If the first week of the season is any indication, the Astros could be in for an historically bad season. After opening the season at home last Sunday night with an 8-2 victory over state-rival Texas, they were wiped out in five straight to close out their first homestand.
The numbers are staggering. They struck out 74 times in six games. It's the first time that has happened since 1921. Worse than that they fanned at least 13 times in five of the six games.
As a team Houston is hitting .199 with just two homers and two stolen bases. The only two regulars who look to have a long term future are centre fielder Justin Maxwell and second baseman Jose Altuve.
Things could get even worse over the next 10 days as Houston embarks on a nine-game road swing through Seattle, Orange County to take on the Angels, and Oakland.
There is no immediate promise for Houston to get any better, meaning their four divisional opponents get to fatten up their records against them playing the Astros 18 times apiece this season. The Blue Jays on the other hand only play Houston seven times, four at home and three away.
Even an injury-racked Yankees team is going to put up more of a fight than Houston on most nights. So the AL West teams have a decided advantage in schedule especially when it comes to the Wild Cards. It's possible both Wild Card teams could come out of the West, or one West, and one Central, if the White Sox and Royals are for real.

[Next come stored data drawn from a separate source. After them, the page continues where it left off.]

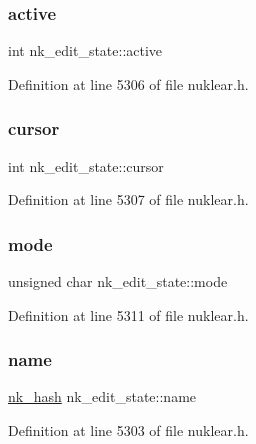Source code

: \subsubsection{\texorpdfstring{active}{active}}
{\footnotesize\ttfamily int nk\+\_\+edit\+\_\+state\+::active}



Definition at line 5306 of file nuklear.\+h.

\mbox{\label{structnk__edit__state_ab416471cb61eacf633a05ad54d8c6bc8}} 
\subsubsection{\texorpdfstring{cursor}{cursor}}
{\footnotesize\ttfamily int nk\+\_\+edit\+\_\+state\+::cursor}



Definition at line 5307 of file nuklear.\+h.

\mbox{\label{structnk__edit__state_ae841853374d727742a6ac7d31e9346e6}} 
\subsubsection{\texorpdfstring{mode}{mode}}
{\footnotesize\ttfamily unsigned char nk\+\_\+edit\+\_\+state\+::mode}



Definition at line 5311 of file nuklear.\+h.

\mbox{\label{structnk__edit__state_a87920c698f22575eab9d07d5ebae318e}} 
\subsubsection{\texorpdfstring{name}{name}}
{\footnotesize\ttfamily \mbox{\hyperlink{nuklear_8h_a2123e2728db7d1f136b57d6528a0d757}{nk\+\_\+hash}} nk\+\_\+edit\+\_\+state\+::name}



Definition at line 5303 of file nuklear.\+h.

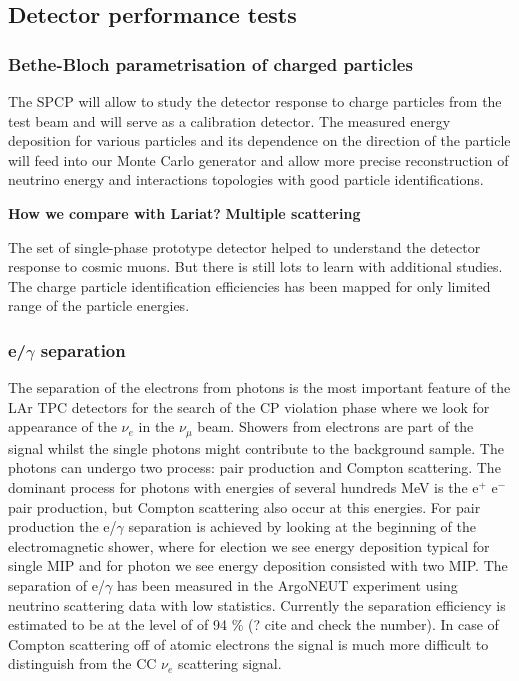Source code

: \subsection{Detector performance tests}

\subsubsection{Bethe-Bloch parametrisation of charged particles}

The SPCP will allow to study the detector response to charge particles from the test beam and will serve as a calibration detector. The measured energy deposition for various particles and its dependence on the direction of the particle will feed into our Monte Carlo generator and allow more precise reconstruction of neutrino energy and interactions topologies with good particle identifications.
 
{\bf How we compare with Lariat?} 
{\bf Multiple scattering}  

The set of single-phase prototype detector helped to understand the detector response to cosmic muons. But there is still lots to learn with additional studies. 
The charge  particle identification efficiencies  has been mapped for only limited range of the particle energies.  

\subsubsection{e/$\gamma$ separation}

The separation of the electrons from photons is the most important feature of the LAr TPC detectors for the search of the CP violation phase where we look for appearance of the $\nu_e$ in the $\nu_\mu$ beam.  Showers from electrons are part of the signal whilst the single photons might contribute to the background sample. The photons can undergo two process: pair production and Compton scattering. The dominant process for photons with energies of several hundreds MeV  is the e$^+$ e$^-$ pair production, but Compton scattering also occur at this energies. For pair production the e/$\gamma$ separation is achieved by looking at the beginning of the electromagnetic shower, where for election we see energy deposition typical for single MIP and for photon we see energy deposition consisted with two MIP. The separation of e/$\gamma$ has been measured in the ArgoNEUT experiment using neutrino scattering data with low statistics. Currently the separation efficiency is estimated to be at the level of of 94 \% (? cite and check the number). In case of Compton scattering off of atomic electrons the signal is much more difficult to distinguish from the CC $\nu_e$ scattering signal.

Major League Baseball doesn't have a salary cap, and has survived, even thrived very well. But neither does baseball has a salary floor. Houston's opening day payroll was just a little less than $25 million. Their highest-paid player was pitcher Bud Norris at $3 million for this season. The Jays number five starter J.A Happ makes more than that, and Jose Bautista and Josh Johnson together make more money than the entire Astros team. Even the lowly Miami Marlins' payroll is just over $44 million.
Every year there are going to be bad teams. It's not about that. It's about at least trying to be better, and the Houston Astros are failing miserably and are compromising the integrity of the 2013 season.

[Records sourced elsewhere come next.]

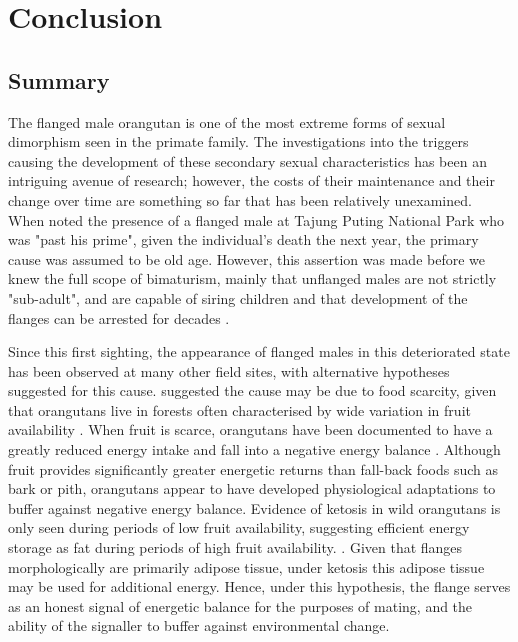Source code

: 
\chapter{Conclusion}

\section{Summary}

The flanged male orangutan is one of the most extreme forms of sexual dimorphism seen in the primate family. The investigations into the triggers causing the development of these secondary sexual characteristics has been an intriguing avenue of research; however, the costs of their maintenance and their change over time are something so far that has been relatively unexamined. When \citet{Galdikas.1978} noted the presence of a flanged male at Tajung Puting National Park who was "past his prime", given the individual's death the next year, the primary cause was assumed to be old age. However, this assertion was made before we knew the full scope of bimaturism, mainly that unflanged males are not strictly "sub-adult", and are capable of siring children and that development of the flanges can be arrested for decades \citep{Banes.2015cth, Kunz.2023, Prasetyo.2021}. 

Since this first sighting, the appearance of flanged males in this deteriorated state has been observed at many other field sites, with alternative hypotheses suggested for this cause. \citet{Dunkel.2013} suggested the cause may be due to food scarcity, given that orangutans live in forests often characterised by wide variation in fruit availability \citep{Morrogh-Bernard.2011}. When fruit is scarce, orangutans have been documented to have a greatly reduced energy intake and fall into a negative energy balance \citep{Erb.2018}. Although fruit provides significantly greater energetic returns than fall-back foods such as bark or pith, orangutans appear to have developed physiological adaptations to buffer against negative energy balance. Evidence of ketosis in wild orangutans is only seen during periods of low fruit availability, suggesting efficient energy storage as fat during periods of high fruit availability. \citep{Erb.2018, Knott.1998}. Given that flanges morphologically are primarily adipose tissue, under ketosis this adipose tissue may be used for additional energy. Hence, under this hypothesis, the flange serves as an honest signal of energetic balance for the purposes of mating, and the ability of the signaller to buffer against environmental change. 


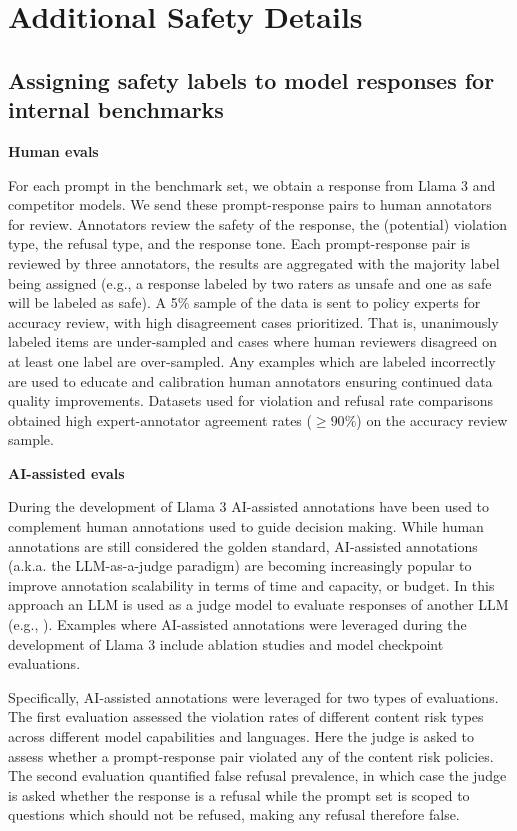 \section{Additional Safety Details}
\label{section:safetyappendix}



\subsection{Assigning safety labels to model responses for internal benchmarks}
\label{section:safety_labels}
\textbf{Human evals}

For each prompt in the benchmark set, we obtain a response from Llama 3 and competitor models. We send these prompt-response pairs to human annotators for review. Annotators review the safety of the response, the (potential) violation type, the refusal type, and the response tone. Each prompt-response pair is reviewed by three annotators, the results are aggregated with the majority label being assigned (e.g., a response labeled by two raters as unsafe and one as safe will be labeled as safe). A 5\% sample of the data is sent to policy experts for accuracy review, with high disagreement cases prioritized. That is, unanimously labeled items are under-sampled and cases where human reviewers disagreed on at least one label are over-sampled. Any examples which are labeled incorrectly are used to educate and calibration human annotators ensuring continued data quality improvements. Datasets used for violation and refusal rate comparisons obtained high expert-annotator agreement rates ($\geq 90\%$) on the accuracy review sample.

\textbf{AI-assisted evals}

During the development of Llama 3 AI-assisted annotations have been used to complement human annotations used to guide decision making. While human annotations are still considered the golden standard, AI-assisted annotations (a.k.a. the LLM-as-a-judge paradigm) are becoming increasingly popular to improve annotation scalability in terms of time and capacity, or budget. In this approach an LLM is used as a judge model to evaluate responses of another LLM (e.g., \cite{kim2024prometheus2opensource,chiang2023largelanguagemodelsalternative}). Examples where AI-assisted annotations were leveraged during the development of Llama 3 include ablation studies and model checkpoint evaluations.

Specifically, AI-assisted annotations were leveraged for two types of evaluations. The first evaluation assessed the violation rates of different content risk types across different model capabilities and languages. Here the judge is asked to assess whether a prompt-response pair violated any of the content risk policies. The second evaluation quantified false refusal prevalence, in which case the judge is asked whether the response is a refusal while the prompt set is scoped to questions which should not be refused, making any refusal therefore false.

The Blue Jays are only six games into their season, but a couple of numbers are already sticking out like the proverbial sore thumb. Their on-base percentage, which Alex Anthopoulos was endeavouring to improve in the off-season, is only .295 and the team is only hitting .223. They have only stolen three bases as well, despite the increase in team speed.

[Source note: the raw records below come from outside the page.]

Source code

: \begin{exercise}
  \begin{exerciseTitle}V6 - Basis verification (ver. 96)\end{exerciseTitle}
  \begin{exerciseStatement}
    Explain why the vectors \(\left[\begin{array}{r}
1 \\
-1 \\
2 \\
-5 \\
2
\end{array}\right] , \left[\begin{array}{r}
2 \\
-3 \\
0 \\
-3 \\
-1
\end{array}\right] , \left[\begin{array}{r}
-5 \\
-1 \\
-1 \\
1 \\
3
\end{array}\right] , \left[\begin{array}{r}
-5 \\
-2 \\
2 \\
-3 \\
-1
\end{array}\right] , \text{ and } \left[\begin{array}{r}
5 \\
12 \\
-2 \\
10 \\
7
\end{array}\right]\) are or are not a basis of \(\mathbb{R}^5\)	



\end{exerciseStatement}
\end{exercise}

Once again, albeit early, the Jays are living by the home run with 11. They have only earned 19 walks while striking out 54 times. Granted they haven't had the rehabbing Brett Lawrie for a single game and Jose Bautista has missed the last three with a sprained right ankle. But these trends can't continue.
The surprise team in the Majors, one week in, is Colorado. The Rockies, coming off a horrible season in 2012, are 5-1 under new skipper Walt Weiss - who was managing his son's high school team a year ago. All nine players in Colorado's line-up Sunday, including pitcher Jhoulys Chacin, were hitting above .313 and Troy Tulowitzki had the day off to boot. The man who filled in for him at shortstop, Jonathan Herrara, had three hits and knocked in two runs.
That's when you know things are going right.